STORMBRINGER

I am only about halfway through this book but I feel safe in calling this one. This book is stupid. The writing is inept while at the same time having pretension. I wish I had written down some of the stupid phrases I have read in this work so far. At one point Elric stands up from a sitting position followed by the phrase “his eyebrows lifted.”

What? his eyebrows lifted him out of his seat? His eyebrows lifted why? In relation to what event?

In another scene two warriors are having a discussion about a runesword. The main character, Elric, holds out his hand – “Give it to me,” Elric said quickly.

And then they proceed to stand there and talk a while longer. Why did he have to say “Give it to me,” quickly? It is out of place, there is no action requiring him to ask for it quickly. He just stands there holding it for a few more minutes of conversation.

The book is full of such disjointed, out of context writing.

It is also the sort of work that could not be put into film unless all parts were acted out by drunken cross- dressers.
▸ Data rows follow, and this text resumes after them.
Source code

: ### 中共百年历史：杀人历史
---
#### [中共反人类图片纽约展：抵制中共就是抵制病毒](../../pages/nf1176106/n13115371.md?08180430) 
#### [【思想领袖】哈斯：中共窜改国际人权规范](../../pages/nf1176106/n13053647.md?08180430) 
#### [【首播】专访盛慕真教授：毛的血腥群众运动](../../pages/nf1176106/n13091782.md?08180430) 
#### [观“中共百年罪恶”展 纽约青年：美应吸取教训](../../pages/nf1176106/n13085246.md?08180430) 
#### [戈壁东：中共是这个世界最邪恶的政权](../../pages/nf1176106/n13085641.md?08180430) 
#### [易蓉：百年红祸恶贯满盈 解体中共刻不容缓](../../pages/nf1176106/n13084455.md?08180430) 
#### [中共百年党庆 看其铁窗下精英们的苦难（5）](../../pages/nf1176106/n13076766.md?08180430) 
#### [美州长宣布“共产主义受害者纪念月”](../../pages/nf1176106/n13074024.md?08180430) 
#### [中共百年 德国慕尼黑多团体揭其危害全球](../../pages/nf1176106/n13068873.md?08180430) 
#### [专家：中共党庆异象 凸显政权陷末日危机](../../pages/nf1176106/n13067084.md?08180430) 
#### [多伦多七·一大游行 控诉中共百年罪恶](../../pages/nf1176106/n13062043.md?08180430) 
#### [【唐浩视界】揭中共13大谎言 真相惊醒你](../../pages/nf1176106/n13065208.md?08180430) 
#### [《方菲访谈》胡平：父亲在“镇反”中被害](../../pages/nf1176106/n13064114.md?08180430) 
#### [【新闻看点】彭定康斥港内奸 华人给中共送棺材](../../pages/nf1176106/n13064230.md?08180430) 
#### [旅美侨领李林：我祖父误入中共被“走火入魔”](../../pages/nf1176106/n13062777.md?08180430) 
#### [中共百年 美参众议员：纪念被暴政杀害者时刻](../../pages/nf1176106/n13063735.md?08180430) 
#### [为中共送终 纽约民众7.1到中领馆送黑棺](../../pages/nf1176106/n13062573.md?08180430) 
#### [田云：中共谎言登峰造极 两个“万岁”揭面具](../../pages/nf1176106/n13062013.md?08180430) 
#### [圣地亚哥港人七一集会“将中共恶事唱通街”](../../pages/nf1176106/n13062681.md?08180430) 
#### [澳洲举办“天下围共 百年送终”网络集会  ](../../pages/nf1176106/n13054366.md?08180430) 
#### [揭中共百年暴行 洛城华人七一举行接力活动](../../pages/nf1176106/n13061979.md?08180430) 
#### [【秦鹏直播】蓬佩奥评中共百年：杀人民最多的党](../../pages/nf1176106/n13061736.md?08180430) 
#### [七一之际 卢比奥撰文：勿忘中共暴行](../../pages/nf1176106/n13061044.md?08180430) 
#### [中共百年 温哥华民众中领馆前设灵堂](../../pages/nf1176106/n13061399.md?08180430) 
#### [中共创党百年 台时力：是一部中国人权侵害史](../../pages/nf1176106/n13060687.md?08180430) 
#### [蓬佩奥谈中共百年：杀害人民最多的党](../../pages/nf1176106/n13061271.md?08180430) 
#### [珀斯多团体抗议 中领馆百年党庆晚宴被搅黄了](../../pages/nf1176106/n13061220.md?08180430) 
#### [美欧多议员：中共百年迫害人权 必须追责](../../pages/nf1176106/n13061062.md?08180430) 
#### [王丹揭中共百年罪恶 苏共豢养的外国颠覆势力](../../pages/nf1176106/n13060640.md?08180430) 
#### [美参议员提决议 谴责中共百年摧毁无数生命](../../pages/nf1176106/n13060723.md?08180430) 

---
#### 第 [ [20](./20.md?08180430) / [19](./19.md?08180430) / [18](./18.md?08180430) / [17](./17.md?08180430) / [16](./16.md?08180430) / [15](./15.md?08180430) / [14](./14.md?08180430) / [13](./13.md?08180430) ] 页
No one else could pull such laughable melodramatic seriousness. And the action, first this and then that, the world ends if you do this, the world will end if you do that. Literally the world will end. Within the first 20 pages we are buzzed into a full blown world war and extravagant backstory of Elric’s warrior ancestors and the rule of Chaos and blah, blah, blah.

I will finish it. It is not a hard read, and the book doesn’t let you vest any emotion in any of the characters so you slam through it. Can’t remember a character (ah, and it comes with numerous lands, people and gods that share a single characteristic – goofy names that are hard to retain or pronounce, and they are made up so you can’t go look in the dictionary) who cares! Just pay attention to the albino hero, Elric. He will succeed or he won’t – screw it on to the next book!

Not bad if you know you are going into pretty much worthless cheese.